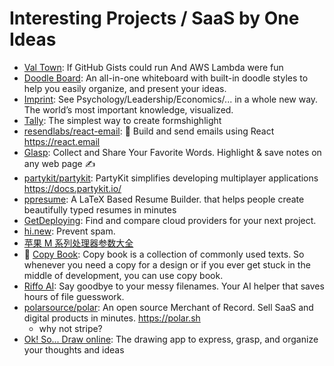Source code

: # Interesting Projects / SaaS by One Ideas

- [Val Town](https://www.val.town/): If GitHub Gists could run And AWS Lambda were fun
- [Doodle Board](https://www.doodleboard.pro/): An all-in-one whiteboard with built-in doodle styles to help you easily organize, and present your ideas.
- [Imprint](https://imprintapp.com/): See Psychology/Leadership/Economics/... in a whole new way. The world’s most important knowledge, visualized.
- [Tally](https://tally.so/): The simplest way to create formshighlight
- [resendlabs/react-email](https://github.com/resendlabs/react-email): 💌 Build and send emails using React <https://react.email>
- [Glasp](https://glasp.co/): Collect and Share Your Favorite Words. Highlight & save notes on any web page ✍️
- [partykit/partykit](https://github.com/partykit/partykit): PartyKit simplifies developing multiplayer applications <https://docs.partykit.io/>
- [ppresume](https://ppresume.com/): A LaTeX Based Resume Builder. that helps people create beautifully typed resumes in minutes
- [GetDeploying](https://getdeploying.com/): Find and compare cloud providers for your next project.
- [hi.new](https://hey.new/): Prevent spam.
- [苹果 M 系列处理器参数大全](http://kylebing.cn/tools/apple-chip/)
- 🌟 [Copy Book](https://copybook.me/): Copy book is a collection of commonly used texts. So whenever you need a copy for a design or if you ever get stuck in the middle of development, you can use copy book.
- [Riffo AI](https://riffo.ai/): Say goodbye to your messy filenames. Your AI helper that saves hours of file guesswork.
- [polarsource/polar](https://github.com/polarsource/polar): An open source Merchant of Record. Sell SaaS and digital products in minutes. <https://polar.sh>
  - why not stripe?
- [Ok! So... Draw online](https://okso.app/): The drawing app to express, grasp, and organize your thoughts and ideas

----------

Copy exactly the lines from the one containing "- [polarsource/polar](https://github.com/polarsource/polar): An" through the last line of the records, both included, and nothing else.

- [polarsource/polar](https://github.com/polarsource/polar): An open source Merchant of Record. Sell SaaS and digital products in minutes. <https://polar.sh>
  - why not stripe?
- [Ok! So... Draw online](https://okso.app/): The drawing app to express, grasp, and organize your thoughts and ideas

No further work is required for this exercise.